Chancellor of Maryland
- In office August 16, 1824 – November 16, 1846
- Appointed by: Samuel Stevens Jr.
- Preceded by: John Johnson Sr.
- Succeeded by: John Johnson Jr.

Judge of the United States District Court for the District of Maryland
- In office November 23, 1819 – August 16, 1824
- Appointed by: James Monroe
- Preceded by: James Houston
- Succeeded by: Elias Glenn

Personal details
- Born: Theodorick Bland December 6, 1776 Dinwiddie County, Colony of Virginia, British America
- Died: November 16, 1846 (aged 69) Annapolis, Maryland, U.S.

= Theodorick Bland (judge) =

American judge

Theodorick Bland (December 6, 1776 – November 16, 1846) was an American attorney and statesman who was Chancellor of Maryland from 1824 to 1846 and a United States district judge of the United States District Court for the District of Maryland.

==Education and early career==

Born in Dinwiddie County, Virginia, Bland was admitted to the bar in 1797. He was in private practice of law in Danville Virginia, then in Tennessee and Kentucky, and finally in Baltimore, Maryland. Around 1800, he settled in Baltimore after reportedly after "becoming dissatisfied with life on the frontier". He was elected a member of the Maryland House of Delegates in 1809 where he helped to write a new criminal code for the state. He was secretary of the Committee of Public Safety for Baltimore, beginning in 1812. On October 10, 1812, Bland was appointed to succeed Thomas Jones an associate judge for the 6th Judicial District of Maryland, which included Baltimore and Harford Counties, and served in that capacity until 1817. During the War of 1812, he was Secretary of the city's Committee of Safety, and was active in defense of the city at the time of British invasion.
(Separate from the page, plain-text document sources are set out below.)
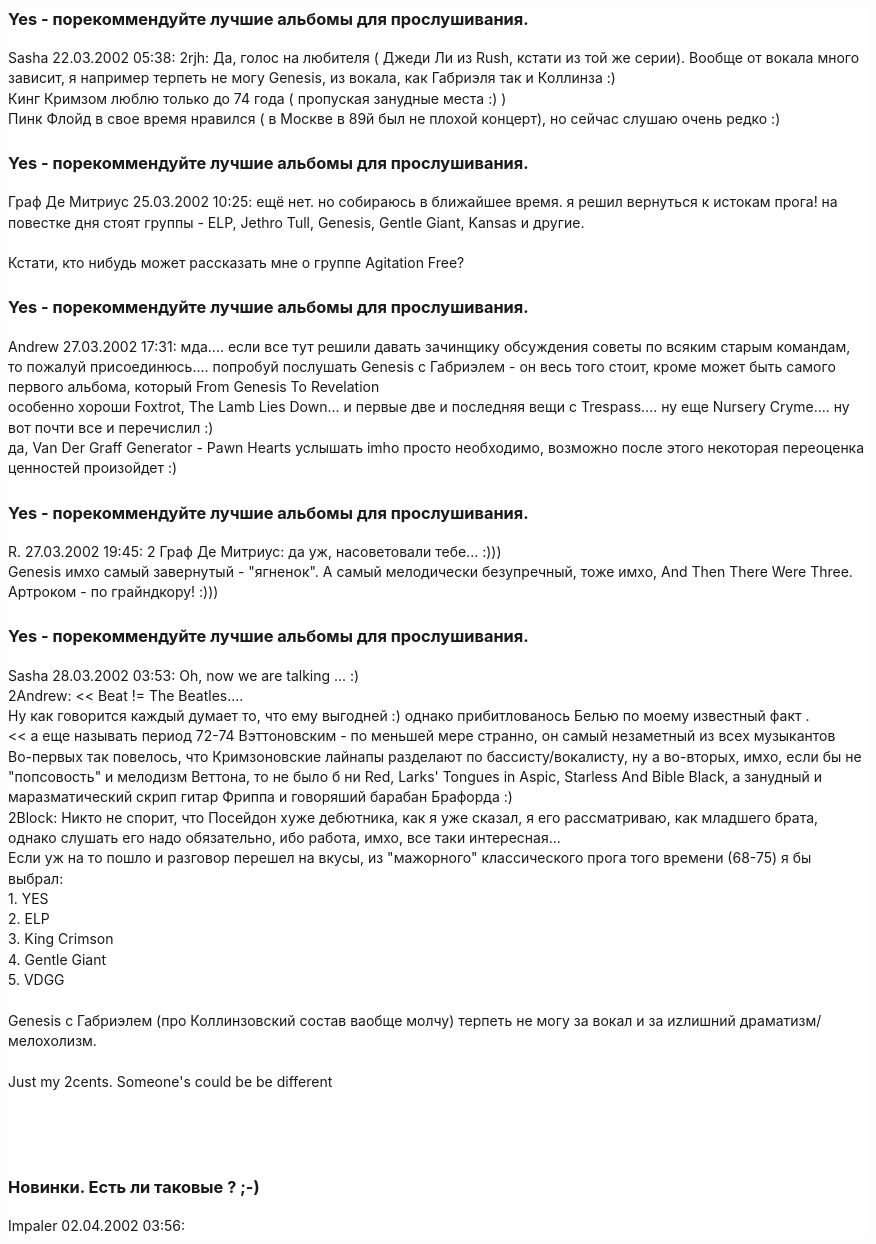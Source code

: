 ### Yes - порекоммендуйте лучшие альбомы для прослушивания.

Sasha 22.03.2002 05:38:
2rjh: Да, голос на любителя ( Джеди Ли из Rush, кстати из той же серии). Вообще от вокала много зависит, я например терпеть не могу Genesis, из вокала, как Габриэля так и Кoллинза :)<BR>Кинг Кримзом люблю только до 74 года ( пропуская занудные места :) )<BR> Пинк Флойд в свое время нравился ( в Москве в 89й был не плохой концерт), но сейчас слушаю очень редко :)<BR>

### Yes - порекоммендуйте лучшие альбомы для прослушивания.

Граф Де Митриус 25.03.2002 10:25:
ещё нет. но собираюсь в ближайшее время. я решил вернуться к истокам прога! на повестке дня стоят группы - ELP, Jethro Tull, Genesis, Gentle Giant, Kansas и другие. <BR><BR>Кстати, кто нибудь может рассказать мне о группе Agitation Free?

### Yes - порекоммендуйте лучшие альбомы для прослушивания.

Andrew 27.03.2002 17:31:
мда.... если все тут решили давать зачинщику обсуждения советы по всяким старым командам, то пожалуй присоединюсь.... попробуй послушать Genesis с Габриэлем - он весь того стоит, кроме может быть самого первого альбома, который From Genesis To Revelation<BR>особенно хороши Foxtrot, The Lamb Lies Down... и первые две и последняя вещи с Trespass.... ну еще Nursery Cryme.... ну вот почти все и перечислил :)<BR>да, Van Der Graff Generator - Pawn Hearts услышать imho просто необходимо, возможно после этого некоторая переоценка ценностей произойдет :)

### Yes - порекоммендуйте лучшие альбомы для прослушивания.

R. 27.03.2002 19:45:
2 Граф Де Митриус: да уж, насоветовали тебе... :)))<BR>Genesis имхо самый завернутый - "ягненок". А самый мелодически безупречный, тоже имхо, And Then There Were Three. <BR>Артроком - по грайндкору! :)))

### Yes - порекоммендуйте лучшие альбомы для прослушивания.

Sasha 28.03.2002 03:53:
Oh, now we are talking ... :)<BR>2Andrew: &lt;&lt; Beat != The Beatles....<BR>Ну как говорится каждый думает то, что ему выгодней :) однако прибитлованось Белью по моему известный факт .<BR>&lt;&lt; а еще называть период 72-74 Вэттоновским - по меньшей мере странно, он самый незаметный из всех музыкантов <BR>Во-первых так повелось, что Кримзоновские лайнапы разделают по бассисту/вокалисту, ну а во-вторых, имхо, если бы не "попсовость" и мелодизм Веттона, то не было б ни Red, Larks' Tongues in Aspic, Starless And Bible Black, а занудный и маразматический скрип гитар Фриппа  и говоряший барабан Брафорда :)<BR>2Block: Никто не спорит, что Посейдон хуже дебютника, как я уже сказал, я его рассматриваю, как младшего брата, однако слушать его надо обязательно, ибо работа, имхо, все таки интересная...<BR>Если уж на то пошло и разговор перешел на вкусы, из "мажорного" классического прога того времени (68-75) я бы выбрал:<BR>1. YES<BR>2. ELP<BR>3. King Crimson<BR>4. Gentle Giant<BR>5. VDGG<BR><BR>Genesis с Габриэлем (про Коллинзовский состав ваобще молчу) терпеть не могу за вокал и за иzлишний драматизм/мелохолизм.  <BR> <BR>Just my 2cents. Someone's could be   be different<BR> <BR> <BR><BR>

### Новинки. Есть ли таковые ? ;-)

Impaler 02.04.2002 03:56:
==South American Commission service==

Along with Caesar Augustus Rodney and John Graham, Bland was selected by President James Monroe in November 1817 for a special diplomatic mission to South America, the South American Commission of 1817–1818. He was endorsed for the slot by the secretary to the commission, Henry Marie Brackenridge. Bland suggested to Monroe that at least part of the Commission be authorized to visit Chile and authorization for this was given by United States Secretary of State John Quincy Adams two-weeks before setting sail. Under the command of Commodore Arthur Sinclair, the sailed on December 4, 1817, and arrived at Rio de Janeiro on January 29, 1818. In Montevideo, Bland introduced botanist William Baldwin, who accompanied the commission as the ship's surgeon, to exiled Chilean general José Miguel Carrera. In April, Bland left Buenos Aires and went overland to Mendoza, Argentina then across the Uspallata Pass to Santiago, Chile. Meanwhile, the rest of the group departed the Isla Margarita on June 25, 1818, and returned to Norfolk, Virginia on July 8. A week later, Bland left Valparaíso and arrived in Philadelphia, Pennsylvania, on October 29, 1818. The findings of the commissioners differed widely so much that they offered independent statements rather than one joint statement. Regarding the Government of Buenos Ayres, Secretary of State Adams summarized in his memoirs that "Bland holds them in abhorrence and contempt". Unlike the reports of the others who commented nearly only on political, military, and commercial matters, Bland's were longer and provided more discussion on geography and agriculture. He was impressed by the agricultural possibilities of Chile. The protagonists of the South American trip were all given "positions of trust" after their return.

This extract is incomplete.